Horror films have always forced us to perceive our world in a different light. The films we now label as horror classics are regarded as such due to their multilayered themes and characters. When firing on all cylinders, the best genre films simultaneously entertain and demand that you feel something. If a horror story can scare you while leaving you with something to think about afterwards, then you know you’ve encountered an impactful work of art. Filmmakers such as John Carpenter and George A. Romero have done this for decades, while more recently Jordan Peele has become the big name in deep-thinking genre films. With so much to stream and see in theaters, there’s bound to be a few indie gems that get lost in the process. One of these forgotten gems is 2015’s THEY LOOK LIKE PEOPLE; written and directed by Perry Blackshear

THEY LOOK LIKE PEOPLE tells the story of two longtime friends who have fallen out of touch with one another, only to be reunited under curious circumstances. Wyatt has recently separated from his fiancee and is in need of a place to stay. Christian has also parted ways with his significant other and can relate to his friend’s grief and disillusionment. Christian invites Wyatt to stay with him, and the two old friends begin to catch up and piece their friendship back together. Things are different for both of them now–Wyatt is reclusive and guarded, while Christian feels inadequate and insecure. As they both attempt to put their lives back together, the two friends begin to strengthen their connection to one another once again. All seems to be normal until Wyatt receives a strange phone call from an odd voice, instructing him to leave the city and be weary of demonically possessed individuals. 


Naturally, Wyatt begins to suspect that he could be mentally ill and attempts to seek treatment for his hallucinations, only to find those he has been confiding in have been possessed themselves. The demons Wyatt has been warned about begin to manifest in the bodies of familiar faces. As the film progresses, both characters experience the full brunt of their afflictions. Christian continues to deal with confidence issues while Wyatt has a hard time separating visions from reality. Eventually, the friends find they must confide in one another in order to conquer their literal and figurative demons. The tension mounts as Christian must decide whether or not his friend is going crazy, and Wyatt must decide if Christian is possessed, or can be trusted. 

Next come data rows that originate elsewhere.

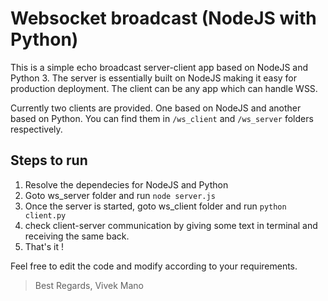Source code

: # Websocket broadcast (NodeJS with Python)

This is a simple echo broadcast server-client app based on NodeJS and Python 3. The server is essentially built on NodeJS making it easy for production deployment. The client can be any app which can handle WSS.

Currently two clients are provided. One based on NodeJS and another based on Python. You can find them in `/ws_client` and `/ws_server` folders respectively.

## Steps to run
1. Resolve the dependecies for NodeJS and Python
2. Goto ws_server folder and run `node server.js`
3. Once the server is started, goto ws_client folder and run `python client.py`
4. check client-server communication by giving some text in terminal and receiving the same back.
5. That's it !

Feel free to edit the code and modify according to your requirements.

> Best Regards,
> Vivek Mano

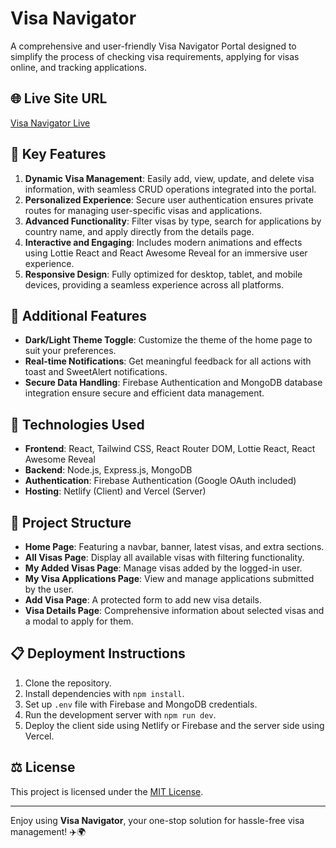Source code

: # Visa Navigator

A comprehensive and user-friendly Visa Navigator Portal designed to simplify the process of checking visa requirements, applying for visas online, and tracking applications.

## 🌐 Live Site URL
[Visa Navigator Live](https://visa-navigator-c501d.firebaseapp.com/)  

## 🚀 Key Features
1. **Dynamic Visa Management**: Easily add, view, update, and delete visa information, with seamless CRUD operations integrated into the portal.
2. **Personalized Experience**: Secure user authentication ensures private routes for managing user-specific visas and applications.
3. **Advanced Functionality**: Filter visas by type, search for applications by country name, and apply directly from the details page.
4. **Interactive and Engaging**: Includes modern animations and effects using Lottie React and React Awesome Reveal for an immersive user experience.
5. **Responsive Design**: Fully optimized for desktop, tablet, and mobile devices, providing a seamless experience across all platforms.

## 📖 Additional Features
- **Dark/Light Theme Toggle**: Customize the theme of the home page to suit your preferences.
- **Real-time Notifications**: Get meaningful feedback for all actions with toast and SweetAlert notifications.
- **Secure Data Handling**: Firebase Authentication and MongoDB database integration ensure secure and efficient data management.

## 📄 Technologies Used
- **Frontend**: React, Tailwind CSS, React Router DOM, Lottie React, React Awesome Reveal
- **Backend**: Node.js, Express.js, MongoDB
- **Authentication**: Firebase Authentication (Google OAuth included)
- **Hosting**: Netlify (Client) and Vercel (Server)

## 📂 Project Structure
- **Home Page**: Featuring a navbar, banner, latest visas, and extra sections.
- **All Visas Page**: Display all available visas with filtering functionality.
- **My Added Visas Page**: Manage visas added by the logged-in user.
- **My Visa Applications Page**: View and manage applications submitted by the user.
- **Add Visa Page**: A protected form to add new visa details.
- **Visa Details Page**: Comprehensive information about selected visas and a modal to apply for them.

## 📋 Deployment Instructions
1. Clone the repository.
2. Install dependencies with `npm install`.
3. Set up `.env` file with Firebase and MongoDB credentials.
4. Run the development server with `npm run dev`.
5. Deploy the client side using Netlify or Firebase and the server side using Vercel.

## ⚖️ License
This project is licensed under the [MIT License](https://opensource.org/licenses/MIT).

---

Enjoy using **Visa Navigator**, your one-stop solution for hassle-free visa management! ✈️🌍

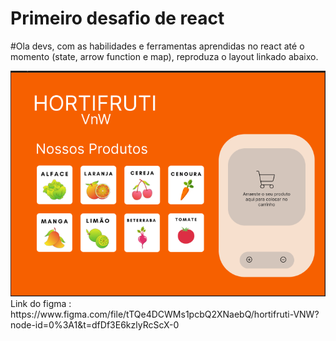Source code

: <h1>Primeiro desafio de react

</h1>
<p>#Ola devs, com as habilidades e ferramentas aprendidas no react até o momento (state, arrow function e map), reproduza o layout linkado abaixo.</p>
<img src="./src/imagens/SDgmr2z.png" alt="imagem do projeto"> 
Link do figma : https://www.figma.com/file/tTQe4DCWMs1pcbQ2XNaebQ/hortifruti-VNW?node-id=0%3A1&t=dfDf3E6kzlyRcScX-0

The story culminates in a final sequence so raw and emotional, you may forget you’re watching a horror film. THEY LOOK LIKE PEOPLE is by no means visually flashy or effects-heavy, and relies mostly on the brilliant writing and directing of Blackshear, and some remarkably convincing performances by MacLeod Andrews and Evan Dumouchel as Wyatt and Christian. The demonic possession scenes are brief but effective—and there’s enough chills and scares to solidify this film in the horror classification. Above all else, the film stands proudly as a beautiful and heartfelt meditation on mental health. The scariest monster looming over the entire movie isn’t the demons, but the stigma that has plagued victims of mental health issues since the dawn of time. We spend the entire film questioning if what Wyatt sees and hears is really happening when it shouldn’t matter because it’s real to him—and that alone makes it real enough for the rest of us. In the end, compassion and understanding are the keys to conquering all fear. It’s a poetic and touching message, in a time when horror movies so rarely end on an upbeat note. I’m intentionally avoiding spoilers because this is a movie that deserves to be viewed with fresh eyes. THEY LOOK LIKE PEOPLE is a progressive genre piece that both scares and educates. Please check it out as soon as you can, with an open mind, and an open heart.